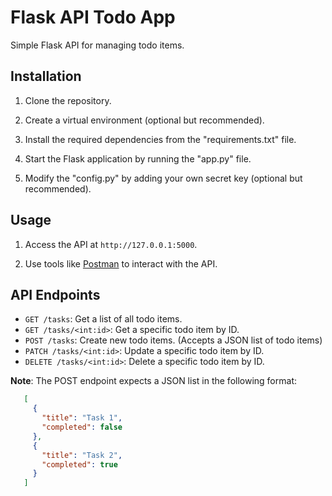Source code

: # Flask API Todo App

Simple Flask API for managing todo items.

## Installation

1. Clone the repository.

2. Create a virtual environment (optional but recommended).

3. Install the required dependencies from the "requirements.txt" file.

5. Start the Flask application by running the "app.py" file.

6. Modify the "config.py" by adding your own secret key (optional but recommended).

## Usage

1. Access the API at `http://127.0.0.1:5000`.

2. Use tools like [Postman](https://www.postman.com/) to interact with the API.

## API Endpoints

- `GET /tasks`: Get a list of all todo items.
- `GET /tasks/<int:id>`: Get a specific todo item by ID.
- `POST /tasks`: Create new todo items. (Accepts a JSON list of todo items)
- `PATCH /tasks/<int:id>`: Update a specific todo item by ID.
- `DELETE /tasks/<int:id>`: Delete a specific todo item by ID.

**Note**: The POST endpoint expects a JSON list in the following format:
   
```json
   [
     {
       "title": "Task 1",
       "completed": false
     },
     {
       "title": "Task 2",
       "completed": true
     }
   ]
```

What this task involves :: Leaving out the pictures, restate each line of the listing above verbatim, from the opening line to the line bearing "5. Start the", inclusive, and no more.

Response to the task ::
Source code

: # Flask API Todo App

Simple Flask API for managing todo items.

## Installation

1. Clone the repository.

2. Create a virtual environment (optional but recommended).

3. Install the required dependencies from the "requirements.txt" file.

5. Start the Flask application by running the "app.py" file.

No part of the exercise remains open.